Rassurons ceux qui s’inquiètent (à raison): le Danny Lerner de Frozen Days n'a rien à voir avec le Danny Lerner de Rintintin qui sort chez nous cet été, si ce n'est qu'ils viennent tout deux d'Israel. Prestigieusement présenté comme le Darren Aronofsky Israélien, le Danny Lerner qui nous intéresse est un jeune cinéaste responsable d’un beau crime de cinéma: Frozen Days, tourné durant des nuits entières dans des conditions risibles avec un budget itou. Présentement, il suit la dérive mentale d’une jeune femme solitaire et indépendante qui erre dans les rues et les boîtes de nuit de Tel Aviv et vend des drogues psychédéliques. Elle squatte des appartements vides, rêve parfois de romance sur Internet et semble maîtresse de son existence bohême. Jusqu’à ce que, catastrophe, un acte de violence (on taira la raison) l’entraîne dans une quête angoissante de la réalité et de sa propre identité. La vraie surprise de cette inquiétante étrangeté naît d’une part de sa capacité à créer une atmosphère durablement anxiogène, paranoïaque et suspicieuse avec des moyens limités et de l’autre à générer des surprises en complexifiant un postulat de base a priori anodin.


Ce n’est que progressivement qu’on repère les indices : l’utilisation du noir et blanc (plus qu'une simple contrainte économique) et la manière dont Lerner filme les rues désertiques comme si son héroïne était seule au monde renvoie au cinéma fantastique des années 60, plus précisément à Carnival of Souls, de Herk Harvey, que Lerner a fait circulé à toute l'équipe durant le tournage.
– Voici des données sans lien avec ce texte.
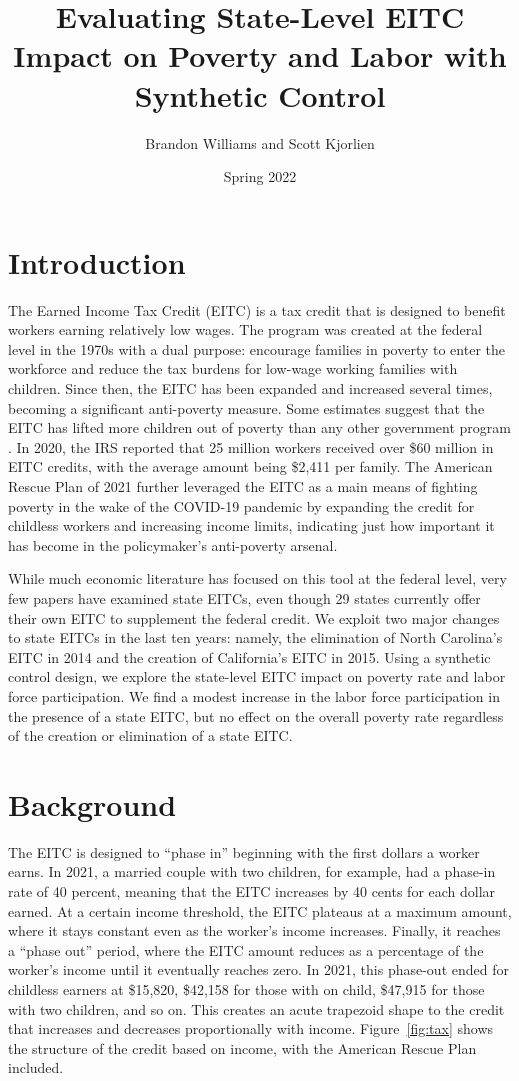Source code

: \documentclass{article}
\author{Brandon Williams and Scott Kjorlien}
\title{Evaluating State-Level EITC Impact on Poverty and Labor with Synthetic Control}
\date{Spring 2022}
\begin{document}
\maketitle

\section{Introduction}

The Earned Income Tax Credit (EITC) is a tax credit that is designed to benefit workers earning relatively low wages. The program was created at the federal level in the 1970s with a dual purpose: encourage families in poverty to enter the workforce and reduce the tax burdens for low-wage working families with children. Since then, the EITC has been expanded and increased several times, becoming a significant anti-poverty measure. Some estimates suggest that the EITC has lifted more children out of poverty than any other government program  \citep{zahradnik2004state}. In 2020, the IRS reported that 25 million workers received over \$60 million in EITC credits, with the average amount being \$2,411 per family. The American Rescue Plan of 2021 further leveraged the EITC as a main means of fighting poverty in the wake of the COVID-19 pandemic by expanding the credit for childless workers and increasing income limits, indicating just how important it has become in the policymaker’s anti-poverty arsenal.

While much economic literature has focused on this tool at the federal level, very few papers have examined state EITCs, even though 29 states currently offer their own EITC to supplement the federal credit. We exploit two major changes to state EITCs in the last ten years: namely, the elimination of North Carolina's EITC in 2014 and the creation of California's EITC in 2015. Using a synthetic control design, we explore the state-level EITC impact on poverty rate and labor force participation. We find a modest increase in the labor force participation in the presence of a state EITC, but no effect on the overall poverty rate regardless of the creation or elimination of a state EITC. 

\section{Background}

The EITC is designed to “phase in” beginning with the first dollars a worker earns. In 2021, a married couple with two children, for example, had a phase-in rate of 40 percent, meaning that the EITC increases by 40 cents for each dollar earned. At a certain income threshold, the EITC plateaus at a maximum amount, where it stays constant even as the worker’s income increases. Finally, it reaches a “phase out” period, where the EITC amount reduces as a percentage of the worker’s income until it eventually reaches zero. In 2021, this phase-out ended for childless earners at \$15,820, \$42,158 for those with on child, \$47,915 for those with two children, and so on. This creates an acute trapezoid shape to the credit that increases and decreases proportionally with income. Figure~\ref{fig:tax} shows the structure of the credit based on income, with the American Rescue Plan included. 
\end{document}
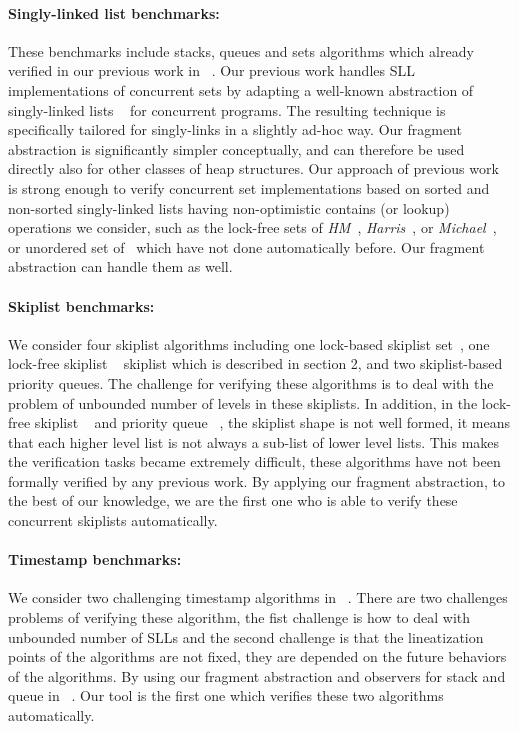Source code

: \paragraph{Singly-linked list benchmarks:} These benchmarks include stacks, queues and sets algorithms which already verified in our previous work in ~\cite{Quy:sas16}. Our previous work handles SLL implementations of concurrent sets by adapting a well-known abstraction of singly-linked lists ~\cite{MYRS:Canonical} for concurrent programs.
The resulting technique is specifically tailored for singly-links in a slightly ad-hoc way.
Our fragment abstraction is significantly simpler conceptually, and can therefore be used directly
also for other classes of heap structures. Our approach of previous work is strong enough to verify  concurrent set
implementations based on sorted and non-sorted singly-linked lists having non-optimistic contains (or lookup) operations we consider, such as the lock-free sets of {\it HM}~\cite{ArtOfMpP}, {\it Harris}~\cite{Harris:list}, or {\it Michael}~\cite{Michael:list}, or unordered set of~\cite{Zhang:unorderedlist} which have not done automatically before. Our fragment abstraction can handle them as well.

\paragraph{Skiplist benchmarks:} We consider four skiplist algorithms including one lock-based skiplist set~\cite{MS:QueueAlgorithms}, one lock-free skiplist ~\cite{ArtOfMpP} skiplist which is described in section 2, and two skiplist-based priority queues. The challenge for verifying these algorithms is to deal with the problem of unbounded number of levels in these skiplists. In addition, in the lock-free skiplist ~\cite{ArtOfMpP} and priority queue ~\cite{Linden:opodis13}, the skiplist shape is not well formed, it means that each higher level list is not always a sub-list of lower level lists. This makes the verification tasks became extremely difficult, these algorithms have not been formally verified by any previous work. By applying our fragment abstraction,  to the best of our knowledge, we are the first one who is able to verify these concurrent skiplists automatically. 

\paragraph{Timestamp benchmarks:} We consider two challenging timestamp algorithms in ~\cite{ts-stack}. There are two challenges problems of verifying these algorithm, the fist challenge is how to deal with unbounded number of SLLs and the second challenge is that the lineatization points of the algorithms are not fixed, they are depended on the future behaviors of the algorithms. By using our fragment abstraction and observers for stack and queue in ~\cite{BEEH:icalp15}. Our tool is the first one which verifies these two algorithms automatically.

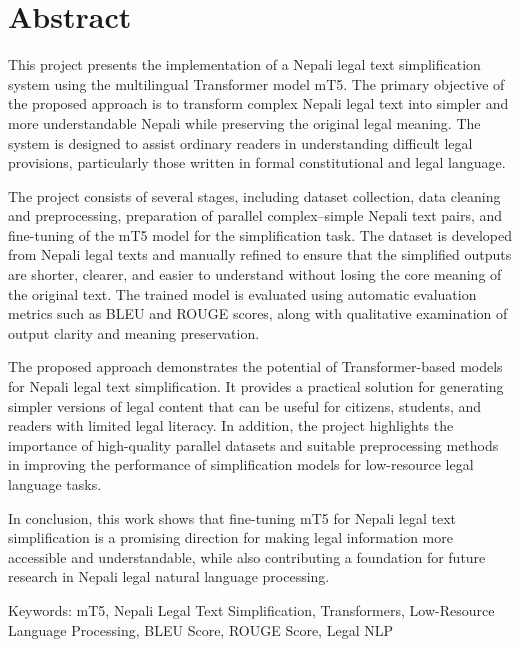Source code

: \documentclass[12pt]{report}
\begin{document}
\newpage
\chapter*{Abstract}
This project presents the implementation of a Nepali legal text simplification system using the multilingual Transformer model mT5. The primary objective of the proposed approach is to transform complex Nepali legal text into simpler and more understandable Nepali while preserving the original legal meaning. The system is designed to assist ordinary readers in understanding difficult legal provisions, particularly those written in formal constitutional and legal language.

The project consists of several stages, including dataset collection, data cleaning and preprocessing, preparation of parallel complex–simple Nepali text pairs, and fine-tuning of the mT5 model for the simplification task. The dataset is developed from Nepali legal texts and manually refined to ensure that the simplified outputs are shorter, clearer, and easier to understand without losing the core meaning of the original text. The trained model is evaluated using automatic evaluation metrics such as BLEU and ROUGE scores, along with qualitative examination of output clarity and meaning preservation.

The proposed approach demonstrates the potential of Transformer-based models for Nepali legal text simplification. It provides a practical solution for generating simpler versions of legal content that can be useful for citizens, students, and readers with limited legal literacy. In addition, the project highlights the importance of high-quality parallel datasets and suitable preprocessing methods in improving the performance of simplification models for low-resource legal language tasks.

In conclusion, this work shows that fine-tuning mT5 for Nepali legal text simplification is a promising direction for making legal information more accessible and understandable, while also contributing a foundation for future research in Nepali legal natural language processing.

Keywords: mT5, Nepali Legal Text Simplification, Transformers, Low-Resource Language Processing, BLEU Score, ROUGE Score, Legal NLP

\tableofcontents
{}
\listoffigures
{}
\end{document}
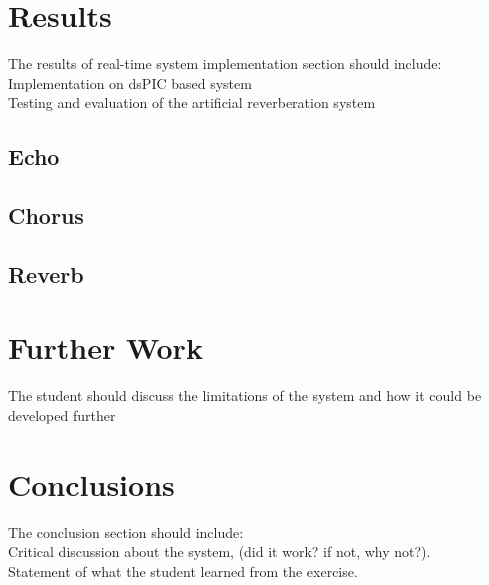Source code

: \documentclass{scrartcl}
\begin{document}
    \section{Results}
    The results of real-time system implementation section should include:\\
        Implementation on dsPIC based system\\
        Testing and evaluation of the artificial reverberation system\\
        \subsection{Echo}
        \subsection{Chorus}
        \subsection{Reverb}
        
    \section{Further Work}
    The student should discuss the limitations of the system and how it could be developed further

    \section{Conclusions}
    The conclusion section should include:\\
        Critical discussion about the system, (did it work? if not, why
        not?).\\
        Statement of what the student learned from the exercise.\\

    \printbibliography
\end{document}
Avec son histoire sculptée à même les ténèbres, le cinéaste donne des allures de purgatoire élégiaque à sa parabole méphitique sur la solitude et plonge profond dans les abîmes de son personnage principal. L’histoire évolue de manière tellement sinueuse qu’on se demande parfois si la narratrice ne confond pas la réalité et les fantasmes. A la manière de quelqu’un qui vient de consommer des hallucinogènes et part en vrille. En cours de route, le spectateur est partagé entre deux options: soit il décroche parce que la multiplication des rebondissements et donc des coups de théâtre l’empêche de reconstituer le puzzle, soit il se laisse emporter et savoure un voyage schizophrène et fantasmagorique. Mieux vaut adopter la seconde formule et se fondre dans les lumières noires de Tel Aviv pour suivre cette descente aux enfers névrotique proche de celles orchestrées dans les années 70 par Roman Polanski (Répulsion et Le Locataire). Le final, impressionnant et inattendu (sauf pour les petits malins), ne fait d’ailleurs aucune ambiguïté sur l’inspiration première du réalisateur.